- G. M. Banatwalla

Member of Maharashtra Legislative Assembly
- In office 1967–1977
- Preceded by: Established
- Succeeded by: Abdulkadar Ibrahim Chorwadwala
- Constituency: Umarkhadi, Maharashtra

Member of Parliament, Lok Sabha
- In office 1977–1989
- Preceded by: M. K. Krishnan
- Succeeded by: Ebrahim Sulaiman Sait
- Constituency: Ponnani, Kerala
- In office 1996–1999
- Preceded by: Ebrahim Sulaiman Sait
- Succeeded by: E. Ahamed
- Constituency: Ponnani, Kerala

Personal details
- Born: 15 August 1933 Bombay (British India)
- Died: 25 June 2008 (aged 74) Mumbai
- Party: Indian Union Muslim League
- Spouse: Ayesha Banatwalla
- Parents: Haji Noor Mohamed (father); Ayesha (mother);
- Education: MCom
- Alma mater: Sydenham College of Commerce and Economics, Bombay; S. T. College, Bombay;
- Occupation: Social worker; Politician;

= G. M. Banatwala =

Indian politician

Gulam Mehmood Banatwalla (15 August 1933 - 25 June 2008), also spelled as Banatwala, was an Indian politician and social worker from Mumbai.

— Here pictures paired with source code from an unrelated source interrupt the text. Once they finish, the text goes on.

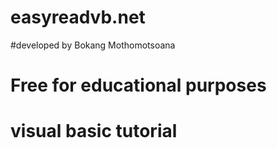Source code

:# easyreadvb.net

#developed by Bokang Mothomotsoana

# Free for educational purposes

# visual basic tutorial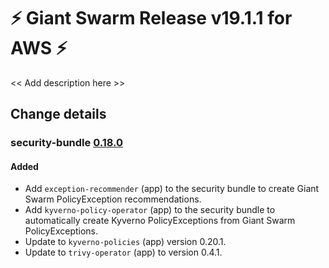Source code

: # :zap: Giant Swarm Release v19.1.1 for AWS :zap:

<< Add description here >>

## Change details


### security-bundle [0.18.0](https://github.com/giantswarm/security-bundle/releases/tag/v0.18.0)

#### Added
- Add `exception-recommender` (app) to the security bundle to create Giant Swarm PolicyException recommendations.
- Add `kyverno-policy-operator` (app) to the security bundle to automatically create Kyverno PolicyExceptions from Giant Swarm PolicyExceptions.
- Update to `kyverno-policies` (app) version 0.20.1.
- Update to `trivy-operator` (app) to version 0.4.1.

Banatwalla, a "firebrand orator" and intellectual, was regarded as the pan-India face of the Indian Muslim community.

Banatwalla was born in Bombay, in then-British India, to Haji Noor Mohamed and Ayesha in a Cutchi Memon family. He studied at Sydenham College of Commerce and Economics and S.T. College, Bombay. He married Ayesha in February 1960.

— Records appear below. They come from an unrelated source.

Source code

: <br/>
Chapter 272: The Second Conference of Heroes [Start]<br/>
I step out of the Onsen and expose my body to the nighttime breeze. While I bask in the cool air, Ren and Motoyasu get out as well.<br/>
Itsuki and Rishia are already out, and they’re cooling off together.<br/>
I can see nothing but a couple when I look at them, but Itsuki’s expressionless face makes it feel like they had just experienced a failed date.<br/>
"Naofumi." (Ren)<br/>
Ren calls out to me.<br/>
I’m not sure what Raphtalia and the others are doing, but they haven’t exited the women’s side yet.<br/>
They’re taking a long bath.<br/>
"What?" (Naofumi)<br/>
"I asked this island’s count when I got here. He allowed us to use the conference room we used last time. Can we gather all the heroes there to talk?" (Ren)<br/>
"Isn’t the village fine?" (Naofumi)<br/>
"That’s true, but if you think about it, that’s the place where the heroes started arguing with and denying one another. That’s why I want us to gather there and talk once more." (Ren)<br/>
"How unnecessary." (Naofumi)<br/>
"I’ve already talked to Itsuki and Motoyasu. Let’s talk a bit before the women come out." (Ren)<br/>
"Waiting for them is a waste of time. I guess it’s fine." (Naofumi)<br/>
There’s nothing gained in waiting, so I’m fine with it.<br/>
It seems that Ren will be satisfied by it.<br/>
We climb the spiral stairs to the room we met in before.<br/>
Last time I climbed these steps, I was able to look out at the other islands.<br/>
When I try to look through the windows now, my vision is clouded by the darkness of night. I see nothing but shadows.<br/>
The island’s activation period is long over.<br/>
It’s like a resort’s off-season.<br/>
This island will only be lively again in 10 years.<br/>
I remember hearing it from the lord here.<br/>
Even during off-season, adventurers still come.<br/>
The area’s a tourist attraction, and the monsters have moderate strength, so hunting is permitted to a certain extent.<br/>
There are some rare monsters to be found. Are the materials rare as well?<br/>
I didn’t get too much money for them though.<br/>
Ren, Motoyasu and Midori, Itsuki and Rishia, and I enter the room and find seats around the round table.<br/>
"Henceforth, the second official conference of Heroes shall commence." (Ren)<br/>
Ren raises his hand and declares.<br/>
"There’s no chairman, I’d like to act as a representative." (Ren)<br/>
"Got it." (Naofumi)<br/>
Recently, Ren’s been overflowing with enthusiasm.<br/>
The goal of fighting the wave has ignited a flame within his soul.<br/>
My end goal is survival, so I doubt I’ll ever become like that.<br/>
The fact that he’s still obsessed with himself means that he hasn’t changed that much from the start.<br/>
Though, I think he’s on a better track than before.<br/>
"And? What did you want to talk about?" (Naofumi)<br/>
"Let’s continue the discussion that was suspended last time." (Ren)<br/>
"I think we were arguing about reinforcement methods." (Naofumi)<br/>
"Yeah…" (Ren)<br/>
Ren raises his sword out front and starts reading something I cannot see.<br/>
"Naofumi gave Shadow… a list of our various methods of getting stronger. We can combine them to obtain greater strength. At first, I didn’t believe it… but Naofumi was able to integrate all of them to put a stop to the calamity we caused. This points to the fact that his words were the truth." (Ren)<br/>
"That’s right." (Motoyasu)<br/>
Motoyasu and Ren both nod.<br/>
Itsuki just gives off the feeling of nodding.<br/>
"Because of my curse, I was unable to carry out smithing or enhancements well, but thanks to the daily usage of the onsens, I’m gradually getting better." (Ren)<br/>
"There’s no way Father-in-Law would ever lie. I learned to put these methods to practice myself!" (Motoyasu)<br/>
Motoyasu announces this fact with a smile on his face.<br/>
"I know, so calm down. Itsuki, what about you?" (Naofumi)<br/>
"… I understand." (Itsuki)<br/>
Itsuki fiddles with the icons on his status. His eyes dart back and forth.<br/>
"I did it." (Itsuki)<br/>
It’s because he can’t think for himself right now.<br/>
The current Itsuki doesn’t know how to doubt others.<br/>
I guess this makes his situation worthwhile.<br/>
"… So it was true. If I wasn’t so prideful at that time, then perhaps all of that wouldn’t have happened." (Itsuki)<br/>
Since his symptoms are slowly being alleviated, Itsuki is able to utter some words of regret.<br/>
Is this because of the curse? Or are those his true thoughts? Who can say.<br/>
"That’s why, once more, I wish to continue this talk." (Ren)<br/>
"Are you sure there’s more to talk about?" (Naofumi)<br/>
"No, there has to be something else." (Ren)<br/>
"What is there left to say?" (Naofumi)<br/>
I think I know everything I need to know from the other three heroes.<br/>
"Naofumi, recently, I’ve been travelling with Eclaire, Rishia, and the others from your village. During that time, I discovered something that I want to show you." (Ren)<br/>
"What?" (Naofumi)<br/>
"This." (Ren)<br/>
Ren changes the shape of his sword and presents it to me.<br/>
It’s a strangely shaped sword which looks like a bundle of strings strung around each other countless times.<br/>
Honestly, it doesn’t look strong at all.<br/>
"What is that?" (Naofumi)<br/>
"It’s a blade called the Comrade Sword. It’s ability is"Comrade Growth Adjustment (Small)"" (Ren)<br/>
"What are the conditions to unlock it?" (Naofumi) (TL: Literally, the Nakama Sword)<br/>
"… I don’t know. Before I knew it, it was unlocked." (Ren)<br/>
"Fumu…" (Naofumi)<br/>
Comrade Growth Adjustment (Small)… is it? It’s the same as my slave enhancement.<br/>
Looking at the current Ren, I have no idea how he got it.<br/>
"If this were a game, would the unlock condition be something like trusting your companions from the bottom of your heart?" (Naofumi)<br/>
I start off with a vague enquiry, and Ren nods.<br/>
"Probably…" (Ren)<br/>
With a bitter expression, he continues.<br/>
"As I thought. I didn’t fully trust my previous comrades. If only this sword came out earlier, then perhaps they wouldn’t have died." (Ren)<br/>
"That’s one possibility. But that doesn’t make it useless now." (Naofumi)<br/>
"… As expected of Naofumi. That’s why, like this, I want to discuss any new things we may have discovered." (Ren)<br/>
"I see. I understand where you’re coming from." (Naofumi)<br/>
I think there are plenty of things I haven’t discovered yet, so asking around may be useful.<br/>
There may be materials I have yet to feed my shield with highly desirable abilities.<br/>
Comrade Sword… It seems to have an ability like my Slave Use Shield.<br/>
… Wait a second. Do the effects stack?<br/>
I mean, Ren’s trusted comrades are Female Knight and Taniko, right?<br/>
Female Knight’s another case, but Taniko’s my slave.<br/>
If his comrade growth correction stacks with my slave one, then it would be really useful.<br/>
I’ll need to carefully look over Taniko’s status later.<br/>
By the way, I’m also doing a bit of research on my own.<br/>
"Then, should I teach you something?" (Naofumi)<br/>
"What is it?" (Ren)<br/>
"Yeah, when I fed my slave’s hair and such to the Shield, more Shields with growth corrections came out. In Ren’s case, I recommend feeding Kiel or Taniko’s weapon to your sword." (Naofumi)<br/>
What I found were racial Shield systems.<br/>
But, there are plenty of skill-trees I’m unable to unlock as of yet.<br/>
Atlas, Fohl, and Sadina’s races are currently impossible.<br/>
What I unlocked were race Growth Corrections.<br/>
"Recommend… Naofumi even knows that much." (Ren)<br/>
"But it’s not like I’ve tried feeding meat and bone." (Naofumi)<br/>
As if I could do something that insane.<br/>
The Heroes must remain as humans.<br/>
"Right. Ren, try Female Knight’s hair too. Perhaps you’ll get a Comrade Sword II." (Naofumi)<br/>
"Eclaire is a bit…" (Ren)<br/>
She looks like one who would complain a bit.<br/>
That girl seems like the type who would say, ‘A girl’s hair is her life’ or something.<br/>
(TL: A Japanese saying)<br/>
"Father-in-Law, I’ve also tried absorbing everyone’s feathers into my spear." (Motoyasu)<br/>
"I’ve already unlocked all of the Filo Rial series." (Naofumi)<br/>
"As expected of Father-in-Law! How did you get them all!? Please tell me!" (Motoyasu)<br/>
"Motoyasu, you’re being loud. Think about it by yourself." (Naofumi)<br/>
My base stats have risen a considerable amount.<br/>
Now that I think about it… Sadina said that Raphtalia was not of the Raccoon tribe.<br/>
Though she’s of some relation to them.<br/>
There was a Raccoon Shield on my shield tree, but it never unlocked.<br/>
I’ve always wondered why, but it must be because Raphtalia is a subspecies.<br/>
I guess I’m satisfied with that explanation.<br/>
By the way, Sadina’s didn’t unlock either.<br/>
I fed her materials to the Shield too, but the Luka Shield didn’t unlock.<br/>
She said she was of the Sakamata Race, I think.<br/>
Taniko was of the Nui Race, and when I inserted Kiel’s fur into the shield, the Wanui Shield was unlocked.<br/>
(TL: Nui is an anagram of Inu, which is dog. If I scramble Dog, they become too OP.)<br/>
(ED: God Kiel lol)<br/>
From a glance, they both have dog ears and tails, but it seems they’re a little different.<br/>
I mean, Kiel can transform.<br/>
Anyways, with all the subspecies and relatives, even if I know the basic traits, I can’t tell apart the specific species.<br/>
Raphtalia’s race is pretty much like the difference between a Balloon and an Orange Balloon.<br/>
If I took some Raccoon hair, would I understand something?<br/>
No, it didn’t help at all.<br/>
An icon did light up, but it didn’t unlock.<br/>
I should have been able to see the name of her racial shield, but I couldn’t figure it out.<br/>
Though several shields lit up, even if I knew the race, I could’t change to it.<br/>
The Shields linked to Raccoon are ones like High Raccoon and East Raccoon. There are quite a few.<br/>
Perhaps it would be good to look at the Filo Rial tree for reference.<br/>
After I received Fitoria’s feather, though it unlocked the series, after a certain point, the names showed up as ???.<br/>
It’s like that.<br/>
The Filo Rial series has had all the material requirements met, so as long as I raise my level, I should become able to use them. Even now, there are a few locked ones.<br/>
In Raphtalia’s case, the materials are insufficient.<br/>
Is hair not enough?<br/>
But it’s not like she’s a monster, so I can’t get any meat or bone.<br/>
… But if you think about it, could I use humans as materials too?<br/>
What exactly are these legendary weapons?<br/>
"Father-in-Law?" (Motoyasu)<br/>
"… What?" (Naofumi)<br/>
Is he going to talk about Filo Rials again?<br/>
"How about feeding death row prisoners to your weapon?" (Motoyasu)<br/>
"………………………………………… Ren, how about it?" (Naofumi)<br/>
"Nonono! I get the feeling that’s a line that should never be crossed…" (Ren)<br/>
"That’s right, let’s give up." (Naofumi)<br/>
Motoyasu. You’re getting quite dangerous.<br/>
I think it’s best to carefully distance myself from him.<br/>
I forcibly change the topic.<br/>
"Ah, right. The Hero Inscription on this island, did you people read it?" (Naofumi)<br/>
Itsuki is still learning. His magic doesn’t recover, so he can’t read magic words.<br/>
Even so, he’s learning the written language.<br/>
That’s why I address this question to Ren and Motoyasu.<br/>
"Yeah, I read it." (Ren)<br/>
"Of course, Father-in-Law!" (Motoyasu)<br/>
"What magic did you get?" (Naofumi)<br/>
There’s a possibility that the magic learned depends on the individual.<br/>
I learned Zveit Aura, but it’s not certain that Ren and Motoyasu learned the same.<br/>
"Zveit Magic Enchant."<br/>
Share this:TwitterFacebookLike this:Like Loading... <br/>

He was elected to the Maharashtra Legislative Assembly in 1967 and 1972 from (Umarkhadi, Bombay). He later served seven terms in the Loksabha, from Ponnani in Kerala, between 1977 - 1989 and 1996 - 2004. He also served as the national president of Indian Union Muslim League from 1993 to 2008. He was a member of the All India Muslim Personal Law Board.

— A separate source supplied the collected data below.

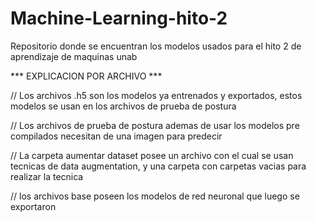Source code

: # Machine-Learning-hito-2
Repositorio donde se encuentran los modelos usados para el hito 2 de aprendizaje de maquinas unab

*** EXPLICACION POR ARCHIVO ***

// Los archivos .h5 son los modelos ya entrenados y exportados, estos modelos se usan en los archivos de prueba de postura

// Los archivos de prueba de postura ademas de usar los modelos pre compilados necesitan de una imagen para predecir

// La carpeta aumentar dataset posee un archivo con el cual se usan tecnicas de data augmentation, y una carpeta con carpetas vacias para realizar la tecnica

// los archivos base poseen los modelos de red neuronal que luego se exportaron 
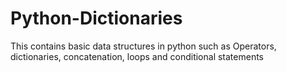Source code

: # Python-Dictionaries
This contains basic data structures in python such as Operators, dictionaries, concatenation, loops and conditional statements
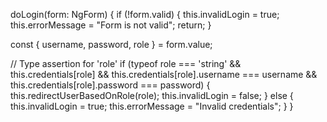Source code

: doLogin(form: NgForm) {
  if (!form.valid) {
    this.invalidLogin = true;
    this.errorMessage = "Form is not valid";
    return;
  }

  const { username, password, role } = form.value;

  // Type assertion for 'role'
  if (typeof role === 'string' && this.credentials[role] &&
      this.credentials[role].username === username &&
      this.credentials[role].password === password) {
    this.redirectUserBasedOnRole(role);
    this.invalidLogin = false;
  } else {
    this.invalidLogin = true;
    this.errorMessage = "Invalid credentials";
  }
}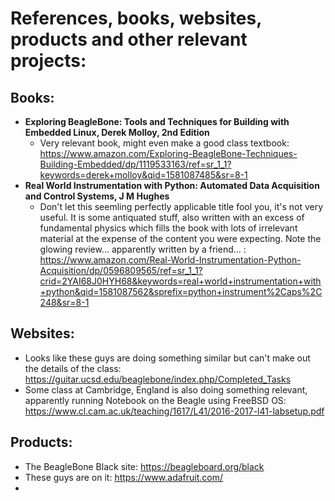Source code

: # References, books, websites, products and other relevant projects:

Books:
---
- **Exploring BeagleBone: Tools and Techniques for Building with Embedded Linux, Derek Molloy, 2nd Edition**
    - Very relevant book, might even make a good class textbook: https://www.amazon.com/Exploring-BeagleBone-Techniques-Building-Embedded/dp/1119533163/ref=sr_1_1?keywords=derek+molloy&qid=1581087485&sr=8-1
- **Real World Instrumentation with Python: Automated Data Acquisition and Control Systems, J M Hughes** 
    - Don't let this seemling perfectly applicable title fool you, it's not very useful. It is some antiquated stuff, also written with an excess of fundamental physics which fills the book with lots of irrelevant material at the expense of the content you were expecting. Note the glowing review... apparently written by a friend... : https://www.amazon.com/Real-World-Instrumentation-Python-Acquisition/dp/0596809565/ref=sr_1_1?crid=2YAI68J0HYH68&keywords=real+world+instrumentation+with+python&qid=1581087562&sprefix=python+instrument%2Caps%2C248&sr=8-1

Websites:
---
- Looks like these guys are doing something similar but can't make out the details of the class: https://guitar.ucsd.edu/beaglebone/index.php/Completed_Tasks
- Some class at Cambridge, England is also doing something relevant, apparently running Notebook on the Beagle using FreeBSD OS: https://www.cl.cam.ac.uk/teaching/1617/L41/2016-2017-l41-labsetup.pdf

Products:
---
- The BeagleBone Black site: https://beagleboard.org/black
- These guys are on it: https://www.adafruit.com/
- 

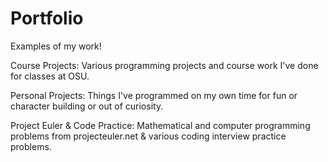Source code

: # Portfolio
Examples of my work!

Course Projects: Various programming projects and course work I've done for classes at OSU.

Personal Projects: Things I've programmed on my own time for fun or character building or out of curiosity.

Project Euler & Code Practice: Mathematical and computer programming problems from projecteuler.net & various coding interview practice problems.
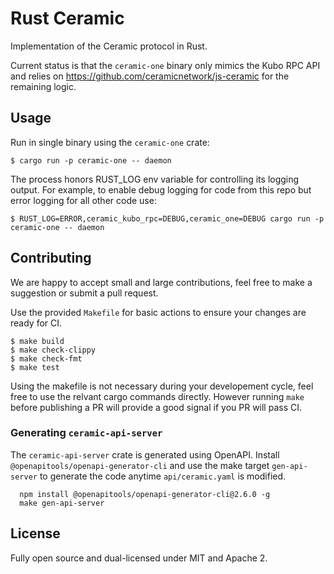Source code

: # Rust Ceramic

Implementation of the Ceramic protocol in Rust.

Current status is that the `ceramic-one` binary only mimics the Kubo RPC API and relies on https://github.com/ceramicnetwork/js-ceramic for the remaining logic.

## Usage

Run in single binary using the `ceramic-one` crate:

    $ cargo run -p ceramic-one -- daemon

The process honors RUST_LOG env variable for controlling its logging output.
For example, to enable debug logging for code from this repo but error logging for all other code use:

    $ RUST_LOG=ERROR,ceramic_kubo_rpc=DEBUG,ceramic_one=DEBUG cargo run -p ceramic-one -- daemon

## Contributing

We are happy to accept small and large contributions, feel free to make a suggestion or submit a pull request.

Use the provided `Makefile` for basic actions to ensure your changes are ready for CI.

    $ make build
    $ make check-clippy
    $ make check-fmt
    $ make test

Using the makefile is not necessary during your developement cycle, feel free to use the relvant cargo commands directly.
However running `make` before publishing a PR will provide a good signal if you PR will pass CI.

### Generating `ceramic-api-server`

The `ceramic-api-server` crate is generated using OpenAPI.
Install `@openapitools/openapi-generator-cli` and use the make target `gen-api-server` to generate the code anytime `api/ceramic.yaml` is modified.

      npm install @openapitools/openapi-generator-cli@2.6.0 -g
      make gen-api-server

## License

Fully open source and dual-licensed under MIT and Apache 2.
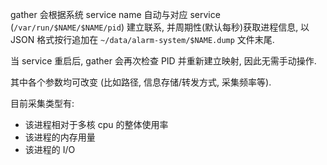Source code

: gather 会根据系统 service name 自动与对应 service (`/var/run/$NAME/$NAME/pid`) 建立联系, 并周期性(默认每秒)获取进程信息, 以 JSON 格式按行追加在 `~/data/alarm-system/$NAME.dump` 文件末尾.

当 service 重启后, gather 会再次检查 PID 并重新建立映射, 因此无需手动操作.

其中各个参数均可改变 (比如路径, 信息存储/转发方式, 采集频率等).

目前采集类型有:

+ 该进程相对于多核 cpu 的整体使用率
+ 该进程的内存用量
+ 该进程的 I/O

Banatwalla never spoke Malayalam and addressed the people of Kerala in English. Banatwalla, aged 74, died on 25 June 2008. He had no children.

== Books by G. M. Banatwala ==

- Religion and Politics in India

- Muslim League

- Azadi Ke Bad (in Urdu)

Banatwala also contributed numerous articles in various journals both in English and Urdu.